Church’s money is not bishops’ money
Those who know me will never believe that I could ever take up pen to defend priests’ failures, particularly in the domain of sexual morality. I have had various occasions in life when I was responsible for safeguarding discipline in a community: as...
Those who know me will never believe that I could ever take up pen to defend priests’ failures, particularly in the domain of sexual morality. I have had various occasions in life when I was responsible for safeguarding discipline in a community: as vice rector of a seminary, as headmaster of a group of six government, post-secondary schools with a student population of 1,100, finally as assistant director of education, first for all government schools in Malta and Gozo and then for all government schools in Gozo.
Those who came into contact with me know how I was always keen on discipline. I say this not by way of blowing trumpets but merely to make it clear that, for no imaginable reason, will I ever dream of defending the Church’s dependants’ failures in the sphere of sexual morality. But the Church itself I fail not to defend!
Mother Church is facing very bad times owing to condemnable behaviour of some of her ministers in the matter of abuses of sexual morality. We have been hearing of such calamities in the US and Ireland for several years. Because of abuses, several bishops have paid millions of euros in compensation to “victims”!
I consider this as a most unjust way of society dealing with justice in the matter. Why? Because no society should be condemned to pay for the private misbehaviour of particular members. The Church is not those material edifices we erect for use as places of worship. Nor is the Church the group of bishops and priests. These are merely an infinitesimal part of the Church. The Church is all the people of God put together, even if under the direction of bishops and priests.
This means that whatever the Church has, by way of edifices and money, belongs to the people of God. Bishops and priests are merely “administrators” of all that patrimony. It is most unfair and unjust to pay with this same patrimony in order to satisfy demands made by victims of sexual or other abuses.
Apart from all this, it is good that the same people of God come to know to what extremities human diabolical behaviour could bring the Church. It was in our time when, in the US, a society hostile to the Church decided to put on the way to the priesthood in the Church’s seminaries 1,000 of its children. This with the intent of eventually rocking the Church from within. Those pupils would, after a few years, become priests; later on many of them also bishops and perhaps cardinals. Imagine then the rest of the story with these people at the helm of the Church! Without referring to the private life of these priests, I fail not to note how that anti-Church society saw the fruit of its satanic project!
I will never defend shortcomings of priests, particularly grave sins in the sphere of known sexual abuses. Perpetrators of such crimes are, yes, condemnable when really found guilty of those abominable crimes – obviously after dealing with their cases in a most just way, giving them the opportunity to defend themselves and giving importance to their defence!

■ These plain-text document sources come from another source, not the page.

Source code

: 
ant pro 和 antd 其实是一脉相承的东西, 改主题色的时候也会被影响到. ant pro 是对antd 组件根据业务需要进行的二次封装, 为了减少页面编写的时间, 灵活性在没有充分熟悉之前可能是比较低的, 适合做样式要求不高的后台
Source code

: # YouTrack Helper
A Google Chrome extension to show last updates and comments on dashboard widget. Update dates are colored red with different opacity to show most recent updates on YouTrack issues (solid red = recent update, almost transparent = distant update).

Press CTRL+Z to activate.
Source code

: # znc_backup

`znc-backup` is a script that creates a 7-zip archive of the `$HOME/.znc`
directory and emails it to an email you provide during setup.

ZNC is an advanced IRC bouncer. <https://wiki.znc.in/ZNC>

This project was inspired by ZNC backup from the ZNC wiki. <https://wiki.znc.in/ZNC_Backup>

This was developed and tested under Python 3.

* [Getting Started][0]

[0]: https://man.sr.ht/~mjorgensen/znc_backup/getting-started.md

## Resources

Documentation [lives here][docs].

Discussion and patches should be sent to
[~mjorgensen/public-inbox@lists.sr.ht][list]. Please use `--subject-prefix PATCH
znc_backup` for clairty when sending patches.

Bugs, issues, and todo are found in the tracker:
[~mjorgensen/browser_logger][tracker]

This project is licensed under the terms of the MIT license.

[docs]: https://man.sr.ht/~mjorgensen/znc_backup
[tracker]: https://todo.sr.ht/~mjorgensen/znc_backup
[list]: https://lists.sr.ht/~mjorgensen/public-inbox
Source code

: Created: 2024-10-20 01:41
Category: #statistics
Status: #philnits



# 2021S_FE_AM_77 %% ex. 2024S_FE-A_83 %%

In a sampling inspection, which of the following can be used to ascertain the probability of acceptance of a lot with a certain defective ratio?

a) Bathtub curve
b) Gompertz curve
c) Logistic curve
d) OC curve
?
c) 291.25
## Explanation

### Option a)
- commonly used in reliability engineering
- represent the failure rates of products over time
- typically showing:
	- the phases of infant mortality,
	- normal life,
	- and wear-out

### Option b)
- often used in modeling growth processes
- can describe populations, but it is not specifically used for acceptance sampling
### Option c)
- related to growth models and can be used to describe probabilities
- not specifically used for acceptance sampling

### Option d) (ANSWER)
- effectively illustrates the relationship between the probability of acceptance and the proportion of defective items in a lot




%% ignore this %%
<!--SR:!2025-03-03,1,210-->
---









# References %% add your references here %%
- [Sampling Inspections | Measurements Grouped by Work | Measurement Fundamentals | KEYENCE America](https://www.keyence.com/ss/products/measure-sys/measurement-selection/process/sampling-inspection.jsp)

I remember when, three years ago, in a restaurant at Xlendi, American friends of mine on a visit to Gozo, one of them editor of a Catholic bimonthly, drew my attention to the fact that several Americans of very doubtful private life enriched themselves as a result of the American Church forking out millions of dollars for priests’ “sexual abuses”!
If I remember rightly, only once did Christ make His Apostles pay money. That was when he ordered Peter to “go to the sea and cast in a hook” and take the stater he was to find in the fish’s mouth in order to pay the “tribute” to Caesar! (Matthew 17, 24-26). Pounds, shillings and pence did, indeed, come again in Christ’s life. But that was when He took up a rope against the merchants in the temple!

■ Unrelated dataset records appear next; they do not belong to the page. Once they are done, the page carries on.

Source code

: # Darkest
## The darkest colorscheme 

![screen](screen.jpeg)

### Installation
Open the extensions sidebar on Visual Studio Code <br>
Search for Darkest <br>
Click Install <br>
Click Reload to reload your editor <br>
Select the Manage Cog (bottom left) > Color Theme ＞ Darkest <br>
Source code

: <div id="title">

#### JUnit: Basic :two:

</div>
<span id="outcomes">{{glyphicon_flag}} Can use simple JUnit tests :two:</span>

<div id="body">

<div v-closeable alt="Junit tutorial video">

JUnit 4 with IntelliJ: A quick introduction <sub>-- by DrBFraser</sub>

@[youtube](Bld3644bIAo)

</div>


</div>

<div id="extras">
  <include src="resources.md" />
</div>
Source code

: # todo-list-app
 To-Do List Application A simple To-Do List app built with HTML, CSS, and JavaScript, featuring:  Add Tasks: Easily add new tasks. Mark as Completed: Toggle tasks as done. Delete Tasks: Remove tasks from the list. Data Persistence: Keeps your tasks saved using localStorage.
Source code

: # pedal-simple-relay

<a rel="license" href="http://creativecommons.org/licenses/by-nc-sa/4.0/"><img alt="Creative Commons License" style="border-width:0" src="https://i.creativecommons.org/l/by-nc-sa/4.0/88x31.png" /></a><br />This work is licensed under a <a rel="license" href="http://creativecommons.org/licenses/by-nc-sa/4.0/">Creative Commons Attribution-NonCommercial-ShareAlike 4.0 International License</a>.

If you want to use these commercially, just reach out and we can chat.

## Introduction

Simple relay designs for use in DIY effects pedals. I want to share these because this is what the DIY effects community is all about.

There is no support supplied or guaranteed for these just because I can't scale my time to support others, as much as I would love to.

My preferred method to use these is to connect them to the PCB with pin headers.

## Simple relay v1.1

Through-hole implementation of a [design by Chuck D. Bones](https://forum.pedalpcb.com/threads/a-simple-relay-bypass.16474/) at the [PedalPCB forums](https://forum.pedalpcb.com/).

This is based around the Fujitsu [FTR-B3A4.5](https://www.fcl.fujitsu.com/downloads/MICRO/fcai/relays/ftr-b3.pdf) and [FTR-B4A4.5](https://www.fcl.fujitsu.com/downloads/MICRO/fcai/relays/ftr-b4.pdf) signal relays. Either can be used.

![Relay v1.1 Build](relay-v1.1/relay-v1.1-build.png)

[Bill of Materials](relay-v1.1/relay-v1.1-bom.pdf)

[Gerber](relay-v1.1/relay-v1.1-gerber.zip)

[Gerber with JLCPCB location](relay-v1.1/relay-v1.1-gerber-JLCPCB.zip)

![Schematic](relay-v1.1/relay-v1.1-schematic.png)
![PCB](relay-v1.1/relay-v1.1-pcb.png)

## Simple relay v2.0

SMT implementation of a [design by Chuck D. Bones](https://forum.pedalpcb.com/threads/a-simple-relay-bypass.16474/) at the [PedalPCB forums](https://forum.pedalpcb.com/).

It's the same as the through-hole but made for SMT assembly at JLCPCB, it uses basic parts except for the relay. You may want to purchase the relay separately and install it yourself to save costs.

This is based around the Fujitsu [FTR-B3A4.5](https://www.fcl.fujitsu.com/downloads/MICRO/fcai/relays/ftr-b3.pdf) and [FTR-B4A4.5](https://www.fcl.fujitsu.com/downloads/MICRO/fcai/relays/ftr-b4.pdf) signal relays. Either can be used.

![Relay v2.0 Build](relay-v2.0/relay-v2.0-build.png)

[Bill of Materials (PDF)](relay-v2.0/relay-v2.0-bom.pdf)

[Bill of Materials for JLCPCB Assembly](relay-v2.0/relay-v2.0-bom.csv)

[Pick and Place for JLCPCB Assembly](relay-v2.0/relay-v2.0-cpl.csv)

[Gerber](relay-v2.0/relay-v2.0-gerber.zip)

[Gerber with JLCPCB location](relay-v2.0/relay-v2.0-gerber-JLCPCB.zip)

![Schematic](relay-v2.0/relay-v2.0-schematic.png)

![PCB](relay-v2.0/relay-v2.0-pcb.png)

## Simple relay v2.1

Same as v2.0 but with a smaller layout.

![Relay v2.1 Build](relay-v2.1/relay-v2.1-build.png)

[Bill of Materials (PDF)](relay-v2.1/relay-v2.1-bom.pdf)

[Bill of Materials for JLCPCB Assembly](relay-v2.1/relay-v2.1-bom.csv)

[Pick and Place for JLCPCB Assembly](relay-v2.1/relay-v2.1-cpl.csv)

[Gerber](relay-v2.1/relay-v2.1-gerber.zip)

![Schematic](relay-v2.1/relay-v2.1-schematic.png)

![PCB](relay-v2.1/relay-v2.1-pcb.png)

Abominable sexual abuses connected with homosexuality have always existed. Sacred Scripture itself testifies to this and even before Sodomite times! But never are we told that money came in as compensation! Nor have we ever been told of such factors as psychological and psychiatric effects brought into the scene as “reasons” for compensation! I am sure I am being understood even if I intentionally refrain from being too clear. Those hundreds of “priests” in America and elsewhere, bishops themselves and the very “victims” of priestly misbehaviour, those for some reason or other antagonistic to the Church, indeed all of us, would not go amiss if we were to keep in mind God’s judgement! No, I shall never defend failures, whether of the man in the-street or of highly located figures. But the Church, yes, I should and shall defend, sometimes also against the part taken by some Church people themselves upholding monetary claims demanded by so-called “victims”.
The Church here and elsewhere needs defence these days! But, most unfortunately, at times, even her children do not appear ready to understand this! In our islands we are seeing this with our own eyes. I like to meditate on those words of Christ “Everyone, therefore, that shall confess me before men, I will also confess him before my Father who is in heaven.” (Matthew 10, 32) and “Whoever shall confess me before men, him shall the Son of Man also confess before the angels of God” (Luke 12, 8).
I was indeed happy to see people like my friend Lino Spiteri (September 12) defending the Church in this same matter!